Siz buna karşı durabilecek misiniz?
Yasa değişikliği sadece AKP oylarıyla yapılabileceğine göre, karşı dursanız neye yarayacak?
Gelelim üniversitelere:
Özgürlük "türbanlı" öğrencilere tanınır da öteki öğrencilere tanınmaz mı?
Onlardan bazıları yarın Rektörün yahut Dekanın karşısına çıkıp "Hocam biz özellikle başı açık kız öğrencilerle aynı sınıfta okumak istemiyoruz. Onları görünce derse konsantre olamıyoruz" dediler. Öyle ya... İçinde şiddet içermeyen bir talep bu.
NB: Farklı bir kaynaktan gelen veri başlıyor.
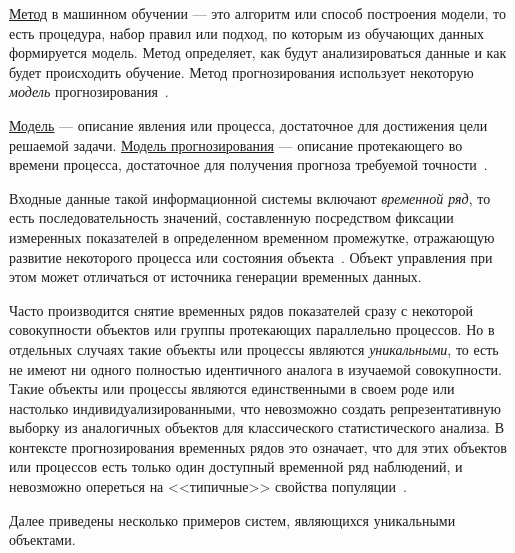\ul{Метод} в машинном обучении --- это алгоритм или способ построения модели, то есть процедура, набор правил или подход, по которым из обучающих данных формируется модель. Метод определяет, как будут анализироваться данные и как будет происходить обучение. Метод прогнозирования использует некоторую \textit{модель} прогнозирования~\cite{SovetovYakovlevModeling2021}.

\ul{Модель} --- описание явления или процесса, достаточное для достижения цели решаемой задачи. \ul{Модель прогнозирования} --- описание протекающего во времени процесса, достаточное для получения прогноза требуемой точности~\cite{SovetovYakovlevModeling2021}.

Входные данные такой информационной системы включают \textit{временной ряд}, то есть последовательность значений, составленную посредством фиксации измеренных показателей в определенном временном промежутке, отражающую развитие некоторого процесса или состояния объекта~\cite{BrockwellDavis2016, OrlovEconometricsTS, NaumovTSForecasting}. Объект управления при этом может отличаться от источника генерации временных данных.

Часто производится снятие временных рядов показателей сразу с некоторой совокупности объектов или группы протекающих параллельно процессов. Но в отдельных случаях такие объекты или процессы являются \textit{уникальными}, то есть не имеют ни одного полностью идентичного аналога в изучаемой совокупности. Такие объекты или процессы являются единственными в своем роде или настолько индивидуализированными, что невозможно создать репрезентативную выборку из аналогичных объектов для классического статистического анализа. В контексте прогнозирования временных рядов это означает, что для этих объектов или процессов есть только один доступный временной ряд наблюдений, и невозможно опереться на <<типичные>> свойства популяции~\cite{GolovkoYamen2014SmallSample, PavlovHydrologySeries2024}.



Далее приведены несколько примеров систем, являющихся уникальными объектами.


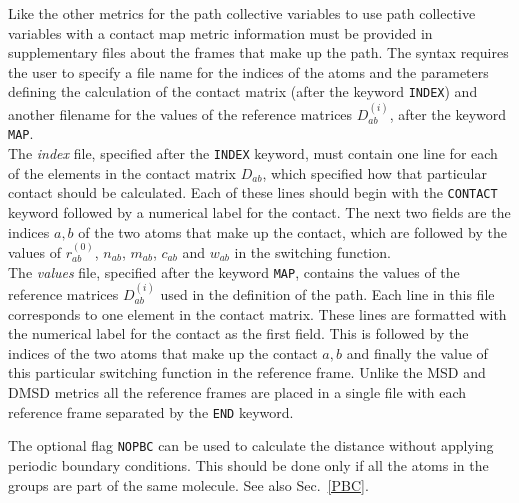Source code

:\documentclass[12pt,fleqn]{report}
\newcommand{\keyword}[1]{\index{Keywords!{\tt #1}} {\tt #1}}
\begin{document}
 Like the other metrics for the path collective variables to use path collective variables with a contact map metric
 information must be provided in supplementary files about the frames that make up the path.  
 The syntax requires the user to specify a file name for the indices of the atoms and the parameters defining 
 the calculation of the contact matrix (after the keyword  {\tt INDEX}) and another filename for the values of the 
 reference matrices $D_{ab}^{(i)}$, after the keyword {\tt MAP}.  
 \\
 The {\it index} file, specified after the  {\tt INDEX} keyword, must contain one line for each of the elements in the 
 contact matrix $D_{ab}$, which specified how that particular contact should be calculated.  
   Each of these lines should begin with the {\tt CONTACT} keyword
 followed by a numerical label for the contact.  The next two fields are the indices $a,b$  of
 the two atoms that make up the contact, which are followed by the values of 
 $r_{ab}^{(0)}$, $n_{ab}$, $m_{ab}$, $c_{ab}$ and $w_{ab}$ in the switching function.
\\
The {\it values} file, specified  after the keyword {\tt MAP},
contains the values of the reference matrices $D_{ab}^{(i)}$ used in the definition of the path. 
Each line in this file corresponds to one element in the contact matrix. These lines are formatted 
with the numerical label for the contact as the first field.  This is followed by the indices of the two atoms
that make up the contact $a,b$ and finally the value of this particular switching function in 
the reference frame.  Unlike the MSD and DMSD metrics all the reference frames are placed in a single file
with each reference frame separated by the {\tt END} keyword.

The optional flag \keyword{NOPBC} can be used to calculate the distance without applying periodic
boundary conditions. This should be done only if all the atoms in the groups are part of the same molecule. See also
Sec.~\ref{PBC}.

\end{document}

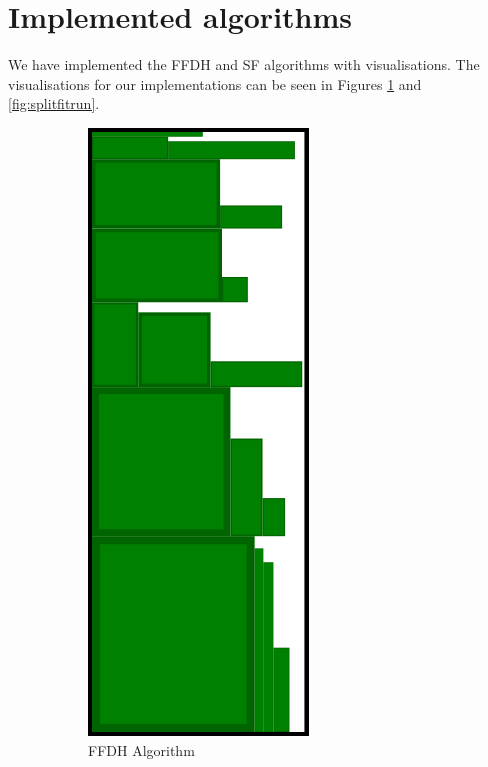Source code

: \documentclass{article}
\begin{document}
\section{Implemented algorithms}
We have implemented the FFDH and SF algorithms with visualisations. The visualisations for our implementations can be seen in Figures \ref{fig:ffdhrun} and \ref{fig:splitfitrun}.\\
\begin{figure}[ht]
\centering
\begin{subfigure}{.35\textwidth}
  \centering
  \includegraphics[width=.5\linewidth]{FFDHrun.png}
  \caption{FFDH Algorithm}
  \label{fig:ffdhrun}
\end{subfigure}%
\begin{subfigure}{.35\textwidth}
  \centering

\end{subfigure}
\end{figure}
\end{document}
Hatta başı örtülü kız öğrencilerden bir kısmı gelip, "Erkek arkadaşlarımızın talebi yerindedir. Biz de doğrusu onlarla aynı sınıfta okumayı inançlarımıza aykırı buluyoruz. O nedenle sınıflarımızın ayrılması doğru olur" dediler.
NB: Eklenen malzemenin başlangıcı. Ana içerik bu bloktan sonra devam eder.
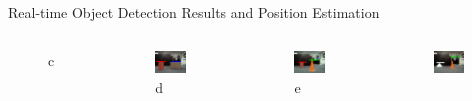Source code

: \documentclass[10pt]{beamer}
\begin{document}
\begin{frame}{Real-time Object Detection Results and Position Estimation}
\begin{columns}
\begin{figure}
         \caption{c}
     \end{figure}
     \vspace{-20pt}
     \begin{figure}
         \centering
         \includegraphics[width=0.8\textwidth]{Images/cy_d85cm_box_d95cm.PNG}
         \caption{d}
     \end{figure}
     \begin{figure}
         \centering
         \includegraphics[width=0.8\textwidth]{Images/cy_d120cm_TC_d70cm.PNG}
         \caption{e}
     \end{figure}
     \vspace{-20pt}
     \begin{figure}
         \centering
         \includegraphics[width=0.8\textwidth]{Images/TC_d105cm_py_d155cm.PNG}

\end{figure}
\end{columns}
\end{frame}
\end{document}
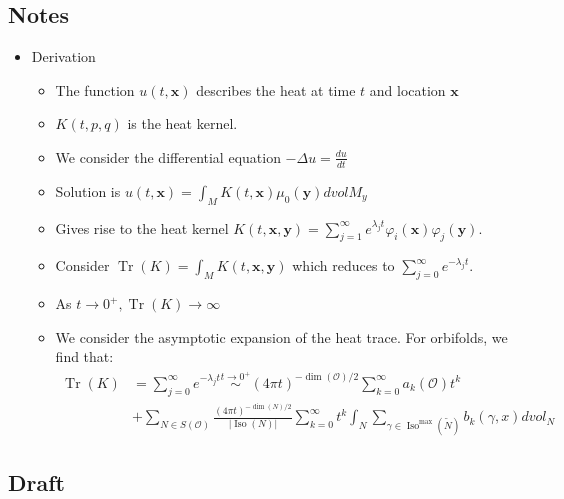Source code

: \documentclass{article}
\newcommand{\myabs}[1]{\vert#1\vert}
\DeclareMathOperator{\iso}{Iso}
\DeclareMathOperator{\tr}{Tr}
\begin{document}
\subsection{Notes}
\begin{itemize}
   \item Derivation
       \begin{itemize}
        \item The function $u(t,\mathbf{x})$ describes the heat at time $t$ and location $\mathbf{x}$
        \item $K(t,p,q)$ is the heat kernel. 
        \item We consider the differential equation $-\Delta u= \frac{du}{dt}$
        \item Solution is $u(t,\mathbf{x}) = \int_M K(t,\mathbf{x}) \mu_0(\mathbf{y}) dvolM_y $
        \item Gives rise to the heat kernel $K(t,\mathbf{x},\mathbf{y}) = \sum_{j=1}^{\infty} e^{\lambda_j t} \varphi_i(\mathbf{x}) \varphi_j(\mathbf{y})$.
        \item Consider $\tr(K) = \int_M K(t,\mathbf{x},\mathbf{y})$ which reduces to $\sum_{j=0}^{\infty}e^{-\lambda_j t}$.
        \item As $t \rightarrow 0^{+}, \tr(K) \rightarrow \infty$
        \item We consider the asymptotic expansion of the heat trace. For orbifolds, we find that:
       \begin{align*}
            \tr(K) &= \sum_{j=0}^{\infty}e^{-\lambda_j t}
            \stackrel{t\rightarrow 0^+}{\sim} {(4\pi t)}^{-\dim(\mathcal{O})/2}\sum_{k=0}^{\infty}a_k(\mathcal{O})t^k \\
            &+\sum_{N \in S(\mathcal{O})}\frac{{(4\pi t)}^{-\dim(N)/2}}{\myabs{\iso(N)}}\sum_{k=0}^{\infty}t^k\int_{N} \sum_{\gamma \in \iso^{\max}(\tilde{N})}b_k(\gamma,x) dvol_N
       \end{align*}
   \end{itemize}
\end{itemize}

\subsection{Draft}
    
\end{document}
Buyurun kimsenin ötekinin özgürlüğüne tecavüz etmediği hatta "konsensüse" dayalı bir istek.
Kabul edilsin diyecek misiniz?
Hemen, "Yok daha da ne?" demeyin. Unutmayın ki sayenizde, daha önce bizim de "Yok daha da ne?" dediğimiz günleri yaşıyoruz.
Bunları her binada mescit açılması, lavaboların abdest almaya uygun hale getirilmesi, binalardaki pisuvarların sökülüp alaturka tuvaletlerin konulması istekleri izleyecek.
Karşı çıksanız ne işe yarayacak?
Daha ilköğretim ve ortaöğretim okullarına gelmedik. Madem ki "buluğ" çağına gelen kızların "kadın" için konulmuş kurallara uymaları gereklidir. Onlar gündeme gelince durdurabilecek misiniz?
Daha şimdiden üniversite hocaları, "Başındaki örtüyle sınava giren kız öğrenci kulağına cihaz takıp istediği kadar bilgiyi dışarıdan alabilir ve kopya çekebilir" diyor. Buna bir çareniz var mı?
Türban yasağına karşı olan Ergun Özbudun bile, karşısına çıkan ihtimaller nedeniyle ürktü ve "Bari başı açık öğrencileri koruyacak yasal bir güvence getirin" diye feryat etmeye başladı.
Daha çok soru var ama bırakın onları, bu talebi yerine getirecek bir yanıtınız var mı?